Every line of the listing below is to be repeated exactly; the pictures stay out.
*** LISTED RECORDS Section Begins ***
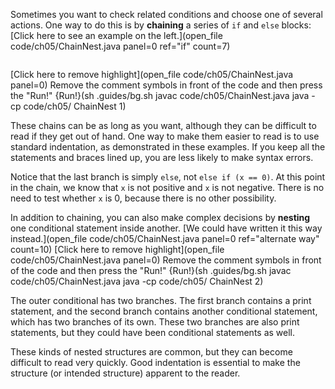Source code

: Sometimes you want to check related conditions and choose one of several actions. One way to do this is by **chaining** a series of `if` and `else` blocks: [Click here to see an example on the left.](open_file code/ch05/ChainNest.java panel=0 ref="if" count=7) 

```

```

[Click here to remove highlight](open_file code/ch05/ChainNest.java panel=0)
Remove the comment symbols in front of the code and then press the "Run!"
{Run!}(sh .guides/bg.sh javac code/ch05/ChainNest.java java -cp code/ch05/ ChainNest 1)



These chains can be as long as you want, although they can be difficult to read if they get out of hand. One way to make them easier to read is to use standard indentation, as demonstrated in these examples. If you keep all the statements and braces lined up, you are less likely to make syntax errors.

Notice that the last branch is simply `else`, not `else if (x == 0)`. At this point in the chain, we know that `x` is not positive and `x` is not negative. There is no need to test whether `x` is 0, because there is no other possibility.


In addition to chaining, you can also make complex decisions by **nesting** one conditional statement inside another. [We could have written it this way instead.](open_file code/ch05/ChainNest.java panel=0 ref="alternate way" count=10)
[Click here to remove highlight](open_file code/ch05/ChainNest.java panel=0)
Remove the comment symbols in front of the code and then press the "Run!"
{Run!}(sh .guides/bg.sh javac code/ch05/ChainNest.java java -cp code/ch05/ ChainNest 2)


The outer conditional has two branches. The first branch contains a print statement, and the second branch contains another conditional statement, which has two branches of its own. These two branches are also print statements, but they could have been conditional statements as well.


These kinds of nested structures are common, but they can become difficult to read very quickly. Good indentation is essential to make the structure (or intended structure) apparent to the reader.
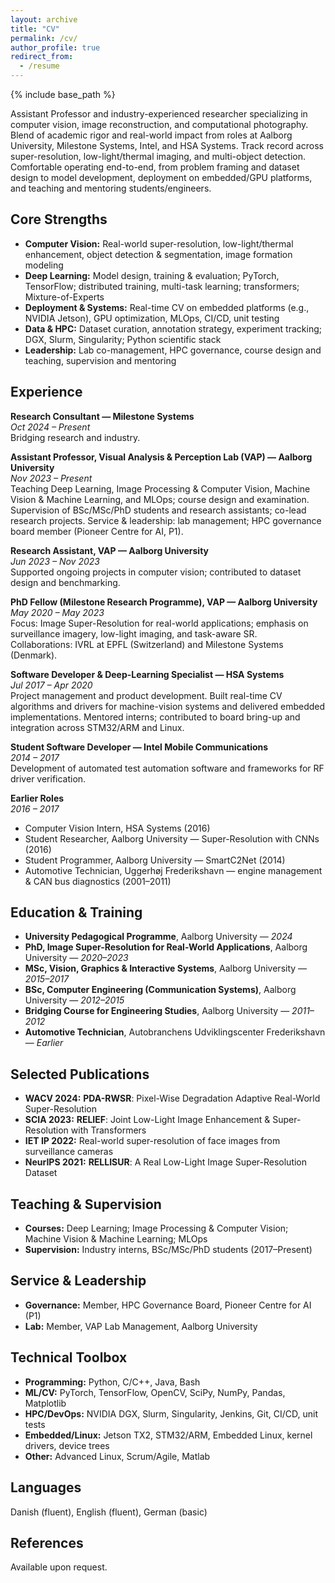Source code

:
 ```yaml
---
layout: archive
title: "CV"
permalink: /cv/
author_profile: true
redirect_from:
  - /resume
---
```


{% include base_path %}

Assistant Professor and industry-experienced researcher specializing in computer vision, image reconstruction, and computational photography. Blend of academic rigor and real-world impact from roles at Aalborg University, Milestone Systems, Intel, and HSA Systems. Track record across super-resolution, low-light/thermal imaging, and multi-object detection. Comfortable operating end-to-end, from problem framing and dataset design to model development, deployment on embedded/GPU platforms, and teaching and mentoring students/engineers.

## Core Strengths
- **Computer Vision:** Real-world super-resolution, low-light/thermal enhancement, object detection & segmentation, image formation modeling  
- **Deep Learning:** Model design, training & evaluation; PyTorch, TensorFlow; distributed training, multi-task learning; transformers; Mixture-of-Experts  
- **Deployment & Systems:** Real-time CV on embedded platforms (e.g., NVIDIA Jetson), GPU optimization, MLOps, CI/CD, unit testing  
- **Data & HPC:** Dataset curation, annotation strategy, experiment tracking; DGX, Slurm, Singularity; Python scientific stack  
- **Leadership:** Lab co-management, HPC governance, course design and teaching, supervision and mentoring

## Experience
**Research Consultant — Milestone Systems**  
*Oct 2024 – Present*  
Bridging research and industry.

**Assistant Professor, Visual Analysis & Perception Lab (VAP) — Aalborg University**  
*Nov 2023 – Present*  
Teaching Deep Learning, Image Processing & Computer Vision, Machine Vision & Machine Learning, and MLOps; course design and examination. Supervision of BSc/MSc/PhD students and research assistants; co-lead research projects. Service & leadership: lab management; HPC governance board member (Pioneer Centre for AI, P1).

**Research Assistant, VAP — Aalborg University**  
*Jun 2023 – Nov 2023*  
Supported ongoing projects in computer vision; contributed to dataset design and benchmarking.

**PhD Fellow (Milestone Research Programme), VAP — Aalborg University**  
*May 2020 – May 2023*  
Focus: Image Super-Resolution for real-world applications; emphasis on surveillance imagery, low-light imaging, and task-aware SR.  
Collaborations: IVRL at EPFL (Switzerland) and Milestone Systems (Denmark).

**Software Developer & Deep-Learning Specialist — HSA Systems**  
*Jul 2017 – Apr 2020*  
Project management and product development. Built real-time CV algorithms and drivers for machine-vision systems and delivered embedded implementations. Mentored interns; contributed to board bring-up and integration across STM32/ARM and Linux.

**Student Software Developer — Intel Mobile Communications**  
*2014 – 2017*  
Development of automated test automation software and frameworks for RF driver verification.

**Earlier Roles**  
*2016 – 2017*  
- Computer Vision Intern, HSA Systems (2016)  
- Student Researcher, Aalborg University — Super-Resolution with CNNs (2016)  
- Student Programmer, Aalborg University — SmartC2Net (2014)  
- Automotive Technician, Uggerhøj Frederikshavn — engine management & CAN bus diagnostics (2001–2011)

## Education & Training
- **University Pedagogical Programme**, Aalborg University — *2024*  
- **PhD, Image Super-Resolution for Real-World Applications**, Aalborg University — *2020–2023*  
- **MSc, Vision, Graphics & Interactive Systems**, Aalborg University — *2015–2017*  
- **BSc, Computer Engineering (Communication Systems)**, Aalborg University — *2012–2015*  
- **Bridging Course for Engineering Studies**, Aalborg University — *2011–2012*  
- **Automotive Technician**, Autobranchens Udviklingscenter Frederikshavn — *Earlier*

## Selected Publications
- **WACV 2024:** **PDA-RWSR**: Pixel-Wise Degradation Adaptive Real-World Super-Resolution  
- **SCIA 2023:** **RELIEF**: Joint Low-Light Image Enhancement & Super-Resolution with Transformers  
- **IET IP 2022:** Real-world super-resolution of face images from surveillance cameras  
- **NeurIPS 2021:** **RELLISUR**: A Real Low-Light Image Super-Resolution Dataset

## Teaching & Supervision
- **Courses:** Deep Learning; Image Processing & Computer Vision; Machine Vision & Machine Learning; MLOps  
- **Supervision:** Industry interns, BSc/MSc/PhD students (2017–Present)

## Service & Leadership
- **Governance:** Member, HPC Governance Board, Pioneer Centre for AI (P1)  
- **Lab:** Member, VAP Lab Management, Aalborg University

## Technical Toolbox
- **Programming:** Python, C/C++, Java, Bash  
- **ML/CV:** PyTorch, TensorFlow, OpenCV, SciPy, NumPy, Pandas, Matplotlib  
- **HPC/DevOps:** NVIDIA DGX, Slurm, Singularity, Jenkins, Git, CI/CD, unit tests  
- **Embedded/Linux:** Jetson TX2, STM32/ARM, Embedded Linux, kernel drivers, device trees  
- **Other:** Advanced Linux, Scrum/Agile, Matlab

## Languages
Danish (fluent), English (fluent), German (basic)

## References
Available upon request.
*** LISTED RECORDS Section Ends ***
WRITTEN RESPONSE
Source code

: Sometimes you want to check related conditions and choose one of several actions. One way to do this is by **chaining** a series of `if` and `else` blocks: [Click here to see an example on the left.](open_file code/ch05/ChainNest.java panel=0 ref="if" count=7) 

```

```

[Click here to remove highlight](open_file code/ch05/ChainNest.java panel=0)
Remove the comment symbols in front of the code and then press the "Run!"
{Run!}(sh .guides/bg.sh javac code/ch05/ChainNest.java java -cp code/ch05/ ChainNest 1)



These chains can be as long as you want, although they can be difficult to read if they get out of hand. One way to make them easier to read is to use standard indentation, as demonstrated in these examples. If you keep all the statements and braces lined up, you are less likely to make syntax errors.

Notice that the last branch is simply `else`, not `else if (x == 0)`. At this point in the chain, we know that `x` is not positive and `x` is not negative. There is no need to test whether `x` is 0, because there is no other possibility.


In addition to chaining, you can also make complex decisions by **nesting** one conditional statement inside another. [We could have written it this way instead.](open_file code/ch05/ChainNest.java panel=0 ref="alternate way" count=10)
[Click here to remove highlight](open_file code/ch05/ChainNest.java panel=0)
Remove the comment symbols in front of the code and then press the "Run!"
{Run!}(sh .guides/bg.sh javac code/ch05/ChainNest.java java -cp code/ch05/ ChainNest 2)


The outer conditional has two branches. The first branch contains a print statement, and the second branch contains another conditional statement, which has two branches of its own. These two branches are also print statements, but they could have been conditional statements as well.


These kinds of nested structures are common, but they can become difficult to read very quickly. Good indentation is essential to make the structure (or intended structure) apparent to the reader.
Source code

:
 ```yaml
---
layout: archive
title: "CV"
permalink: /cv/
author_profile: true
redirect_from:
  - /resume
---
```


{% include base_path %}

Assistant Professor and industry-experienced researcher specializing in computer vision, image reconstruction, and computational photography. Blend of academic rigor and real-world impact from roles at Aalborg University, Milestone Systems, Intel, and HSA Systems. Track record across super-resolution, low-light/thermal imaging, and multi-object detection. Comfortable operating end-to-end, from problem framing and dataset design to model development, deployment on embedded/GPU platforms, and teaching and mentoring students/engineers.

## Core Strengths
- **Computer Vision:** Real-world super-resolution, low-light/thermal enhancement, object detection & segmentation, image formation modeling  
- **Deep Learning:** Model design, training & evaluation; PyTorch, TensorFlow; distributed training, multi-task learning; transformers; Mixture-of-Experts  
- **Deployment & Systems:** Real-time CV on embedded platforms (e.g., NVIDIA Jetson), GPU optimization, MLOps, CI/CD, unit testing  
- **Data & HPC:** Dataset curation, annotation strategy, experiment tracking; DGX, Slurm, Singularity; Python scientific stack  
- **Leadership:** Lab co-management, HPC governance, course design and teaching, supervision and mentoring

## Experience
**Research Consultant — Milestone Systems**  
*Oct 2024 – Present*  
Bridging research and industry.

**Assistant Professor, Visual Analysis & Perception Lab (VAP) — Aalborg University**  
*Nov 2023 – Present*  
Teaching Deep Learning, Image Processing & Computer Vision, Machine Vision & Machine Learning, and MLOps; course design and examination. Supervision of BSc/MSc/PhD students and research assistants; co-lead research projects. Service & leadership: lab management; HPC governance board member (Pioneer Centre for AI, P1).

**Research Assistant, VAP — Aalborg University**  
*Jun 2023 – Nov 2023*  
Supported ongoing projects in computer vision; contributed to dataset design and benchmarking.

**PhD Fellow (Milestone Research Programme), VAP — Aalborg University**  
*May 2020 – May 2023*  
Focus: Image Super-Resolution for real-world applications; emphasis on surveillance imagery, low-light imaging, and task-aware SR.  
Collaborations: IVRL at EPFL (Switzerland) and Milestone Systems (Denmark).

**Software Developer & Deep-Learning Specialist — HSA Systems**  
*Jul 2017 – Apr 2020*  
Project management and product development. Built real-time CV algorithms and drivers for machine-vision systems and delivered embedded implementations. Mentored interns; contributed to board bring-up and integration across STM32/ARM and Linux.

**Student Software Developer — Intel Mobile Communications**  
*2014 – 2017*  
Development of automated test automation software and frameworks for RF driver verification.

**Earlier Roles**  
*2016 – 2017*  
- Computer Vision Intern, HSA Systems (2016)  
- Student Researcher, Aalborg University — Super-Resolution with CNNs (2016)  
- Student Programmer, Aalborg University — SmartC2Net (2014)  
- Automotive Technician, Uggerhøj Frederikshavn — engine management & CAN bus diagnostics (2001–2011)

## Education & Training
- **University Pedagogical Programme**, Aalborg University — *2024*  
- **PhD, Image Super-Resolution for Real-World Applications**, Aalborg University — *2020–2023*  
- **MSc, Vision, Graphics & Interactive Systems**, Aalborg University — *2015–2017*  
- **BSc, Computer Engineering (Communication Systems)**, Aalborg University — *2012–2015*  
- **Bridging Course for Engineering Studies**, Aalborg University — *2011–2012*  
- **Automotive Technician**, Autobranchens Udviklingscenter Frederikshavn — *Earlier*

## Selected Publications
- **WACV 2024:** **PDA-RWSR**: Pixel-Wise Degradation Adaptive Real-World Super-Resolution  
- **SCIA 2023:** **RELIEF**: Joint Low-Light Image Enhancement & Super-Resolution with Transformers  
- **IET IP 2022:** Real-world super-resolution of face images from surveillance cameras  
- **NeurIPS 2021:** **RELLISUR**: A Real Low-Light Image Super-Resolution Dataset

## Teaching & Supervision
- **Courses:** Deep Learning; Image Processing & Computer Vision; Machine Vision & Machine Learning; MLOps  
- **Supervision:** Industry interns, BSc/MSc/PhD students (2017–Present)

## Service & Leadership
- **Governance:** Member, HPC Governance Board, Pioneer Centre for AI (P1)  
- **Lab:** Member, VAP Lab Management, Aalborg University

## Technical Toolbox
- **Programming:** Python, C/C++, Java, Bash  
- **ML/CV:** PyTorch, TensorFlow, OpenCV, SciPy, NumPy, Pandas, Matplotlib  
- **HPC/DevOps:** NVIDIA DGX, Slurm, Singularity, Jenkins, Git, CI/CD, unit tests  
- **Embedded/Linux:** Jetson TX2, STM32/ARM, Embedded Linux, kernel drivers, device trees  
- **Other:** Advanced Linux, Scrum/Agile, Matlab

## Languages
Danish (fluent), English (fluent), German (basic)

## References
Available upon request.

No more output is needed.